### Assignment
Where the material below has a line containing "that adds and", start repeating exactly, and keep going through the line containing "be understood, and", with no other lines.

### Data for this exercise
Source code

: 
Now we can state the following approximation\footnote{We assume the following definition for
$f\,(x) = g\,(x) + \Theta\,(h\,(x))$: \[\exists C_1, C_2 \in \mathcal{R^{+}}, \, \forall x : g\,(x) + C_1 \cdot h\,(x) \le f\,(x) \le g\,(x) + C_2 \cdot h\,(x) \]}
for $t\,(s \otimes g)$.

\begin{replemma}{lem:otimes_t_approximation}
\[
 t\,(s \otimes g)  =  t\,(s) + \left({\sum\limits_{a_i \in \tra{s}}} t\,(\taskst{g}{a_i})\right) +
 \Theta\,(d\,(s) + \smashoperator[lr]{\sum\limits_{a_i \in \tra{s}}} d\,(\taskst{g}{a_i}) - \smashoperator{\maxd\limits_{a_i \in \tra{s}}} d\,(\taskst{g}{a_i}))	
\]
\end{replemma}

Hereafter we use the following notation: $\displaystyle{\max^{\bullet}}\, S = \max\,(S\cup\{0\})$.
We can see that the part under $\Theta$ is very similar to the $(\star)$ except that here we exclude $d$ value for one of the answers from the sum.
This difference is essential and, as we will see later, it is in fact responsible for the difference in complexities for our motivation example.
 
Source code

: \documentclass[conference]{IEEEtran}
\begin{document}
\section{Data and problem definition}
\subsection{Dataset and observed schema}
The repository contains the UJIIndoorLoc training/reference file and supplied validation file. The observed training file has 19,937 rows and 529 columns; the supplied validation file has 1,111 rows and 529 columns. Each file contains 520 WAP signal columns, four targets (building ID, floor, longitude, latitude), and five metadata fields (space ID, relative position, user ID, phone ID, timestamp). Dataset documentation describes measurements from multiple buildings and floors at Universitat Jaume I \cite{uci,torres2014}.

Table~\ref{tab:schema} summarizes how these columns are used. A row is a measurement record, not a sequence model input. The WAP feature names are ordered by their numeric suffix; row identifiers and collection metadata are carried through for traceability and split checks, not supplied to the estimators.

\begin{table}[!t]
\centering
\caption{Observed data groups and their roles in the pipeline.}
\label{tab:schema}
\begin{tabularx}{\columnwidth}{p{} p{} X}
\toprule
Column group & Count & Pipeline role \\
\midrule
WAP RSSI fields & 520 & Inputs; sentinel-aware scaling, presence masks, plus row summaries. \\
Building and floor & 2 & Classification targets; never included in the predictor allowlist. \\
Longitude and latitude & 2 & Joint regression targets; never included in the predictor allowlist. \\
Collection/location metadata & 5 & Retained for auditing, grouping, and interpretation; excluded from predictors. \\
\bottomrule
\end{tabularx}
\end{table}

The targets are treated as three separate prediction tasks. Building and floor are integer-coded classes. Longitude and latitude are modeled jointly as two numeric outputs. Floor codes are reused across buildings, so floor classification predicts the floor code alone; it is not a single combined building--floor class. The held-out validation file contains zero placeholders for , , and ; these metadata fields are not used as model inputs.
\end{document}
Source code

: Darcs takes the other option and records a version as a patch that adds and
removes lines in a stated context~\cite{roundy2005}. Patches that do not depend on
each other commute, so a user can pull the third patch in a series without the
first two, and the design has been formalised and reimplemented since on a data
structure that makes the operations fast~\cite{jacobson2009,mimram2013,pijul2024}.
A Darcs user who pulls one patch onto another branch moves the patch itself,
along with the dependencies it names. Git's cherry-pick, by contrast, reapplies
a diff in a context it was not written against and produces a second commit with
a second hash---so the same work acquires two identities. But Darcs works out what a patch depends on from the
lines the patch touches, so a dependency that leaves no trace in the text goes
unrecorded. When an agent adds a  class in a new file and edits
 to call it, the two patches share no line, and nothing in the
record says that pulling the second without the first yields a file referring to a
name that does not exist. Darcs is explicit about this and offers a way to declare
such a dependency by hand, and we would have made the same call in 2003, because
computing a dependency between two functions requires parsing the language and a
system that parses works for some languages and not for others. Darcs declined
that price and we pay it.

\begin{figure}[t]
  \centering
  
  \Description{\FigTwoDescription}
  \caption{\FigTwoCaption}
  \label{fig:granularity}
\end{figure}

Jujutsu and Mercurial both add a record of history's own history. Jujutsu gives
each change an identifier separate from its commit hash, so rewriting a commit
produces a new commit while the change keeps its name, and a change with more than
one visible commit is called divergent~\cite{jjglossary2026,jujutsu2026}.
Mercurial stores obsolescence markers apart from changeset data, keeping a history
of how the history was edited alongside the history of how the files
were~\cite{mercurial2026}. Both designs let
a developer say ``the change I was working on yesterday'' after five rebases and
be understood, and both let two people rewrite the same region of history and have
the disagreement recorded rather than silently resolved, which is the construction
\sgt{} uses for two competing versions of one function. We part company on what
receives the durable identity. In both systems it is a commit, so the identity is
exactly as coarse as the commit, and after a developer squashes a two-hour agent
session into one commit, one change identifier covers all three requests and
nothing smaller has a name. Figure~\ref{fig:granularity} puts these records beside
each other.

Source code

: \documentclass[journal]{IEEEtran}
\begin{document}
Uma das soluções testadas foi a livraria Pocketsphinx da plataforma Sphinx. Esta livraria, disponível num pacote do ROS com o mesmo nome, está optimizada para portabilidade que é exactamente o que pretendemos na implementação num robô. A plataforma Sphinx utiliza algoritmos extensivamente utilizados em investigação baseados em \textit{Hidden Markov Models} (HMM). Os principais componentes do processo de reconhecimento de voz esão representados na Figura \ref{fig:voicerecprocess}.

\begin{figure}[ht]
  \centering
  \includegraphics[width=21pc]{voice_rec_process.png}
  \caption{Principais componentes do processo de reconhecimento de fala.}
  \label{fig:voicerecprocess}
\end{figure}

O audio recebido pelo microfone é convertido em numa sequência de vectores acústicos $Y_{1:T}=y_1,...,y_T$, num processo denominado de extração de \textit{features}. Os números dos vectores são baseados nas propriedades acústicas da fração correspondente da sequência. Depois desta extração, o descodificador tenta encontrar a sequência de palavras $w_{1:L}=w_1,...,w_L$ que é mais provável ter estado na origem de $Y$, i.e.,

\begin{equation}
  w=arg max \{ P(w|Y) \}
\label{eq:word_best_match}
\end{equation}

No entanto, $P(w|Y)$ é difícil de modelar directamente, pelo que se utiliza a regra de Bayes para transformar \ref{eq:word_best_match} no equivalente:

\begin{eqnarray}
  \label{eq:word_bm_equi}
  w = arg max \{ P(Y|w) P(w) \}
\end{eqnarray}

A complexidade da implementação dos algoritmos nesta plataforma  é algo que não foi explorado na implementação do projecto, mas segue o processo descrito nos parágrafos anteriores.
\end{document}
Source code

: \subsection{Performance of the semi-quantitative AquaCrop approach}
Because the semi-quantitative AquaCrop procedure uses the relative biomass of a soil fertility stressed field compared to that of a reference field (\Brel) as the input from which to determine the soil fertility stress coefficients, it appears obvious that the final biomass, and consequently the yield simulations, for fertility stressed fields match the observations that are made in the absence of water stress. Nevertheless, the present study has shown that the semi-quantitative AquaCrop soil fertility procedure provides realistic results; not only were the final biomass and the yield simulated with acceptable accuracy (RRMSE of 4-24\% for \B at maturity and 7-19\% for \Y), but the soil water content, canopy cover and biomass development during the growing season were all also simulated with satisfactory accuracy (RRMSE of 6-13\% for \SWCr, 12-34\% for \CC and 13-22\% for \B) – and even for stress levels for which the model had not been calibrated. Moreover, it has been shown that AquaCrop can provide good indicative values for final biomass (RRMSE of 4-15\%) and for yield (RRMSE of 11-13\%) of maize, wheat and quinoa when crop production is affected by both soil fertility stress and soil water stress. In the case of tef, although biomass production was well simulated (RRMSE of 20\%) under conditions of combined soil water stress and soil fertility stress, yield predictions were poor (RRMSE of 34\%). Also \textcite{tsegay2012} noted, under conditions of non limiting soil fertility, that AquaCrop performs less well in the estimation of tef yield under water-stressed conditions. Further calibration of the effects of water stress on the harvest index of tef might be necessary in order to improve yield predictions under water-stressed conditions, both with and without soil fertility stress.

### Answer box
: Darcs takes the other option and records a version as a patch that adds and
removes lines in a stated context~\cite{roundy2005}. Patches that do not depend on
each other commute, so a user can pull the third patch in a series without the
first two, and the design has been formalised and reimplemented since on a data
structure that makes the operations fast~\cite{jacobson2009,mimram2013,pijul2024}.
A Darcs user who pulls one patch onto another branch moves the patch itself,
along with the dependencies it names. Git's cherry-pick, by contrast, reapplies
a diff in a context it was not written against and produces a second commit with
a second hash---so the same work acquires two identities. But Darcs works out what a patch depends on from the
lines the patch touches, so a dependency that leaves no trace in the text goes
unrecorded. When an agent adds a  class in a new file and edits
 to call it, the two patches share no line, and nothing in the
record says that pulling the second without the first yields a file referring to a
name that does not exist. Darcs is explicit about this and offers a way to declare
such a dependency by hand, and we would have made the same call in 2003, because
computing a dependency between two functions requires parsing the language and a
system that parses works for some languages and not for others. Darcs declined
that price and we pay it.

\begin{figure}[t]
  \centering
  
  \Description{\FigTwoDescription}
  \caption{\FigTwoCaption}
  \label{fig:granularity}
\end{figure}

Jujutsu and Mercurial both add a record of history's own history. Jujutsu gives
each change an identifier separate from its commit hash, so rewriting a commit
produces a new commit while the change keeps its name, and a change with more than
one visible commit is called divergent~\cite{jjglossary2026,jujutsu2026}.
Mercurial stores obsolescence markers apart from changeset data, keeping a history
of how the history was edited alongside the history of how the files
were~\cite{mercurial2026}. Both designs let
a developer say ``the change I was working on yesterday'' after five rebases and
be understood, and both let two people rewrite the same region of history and have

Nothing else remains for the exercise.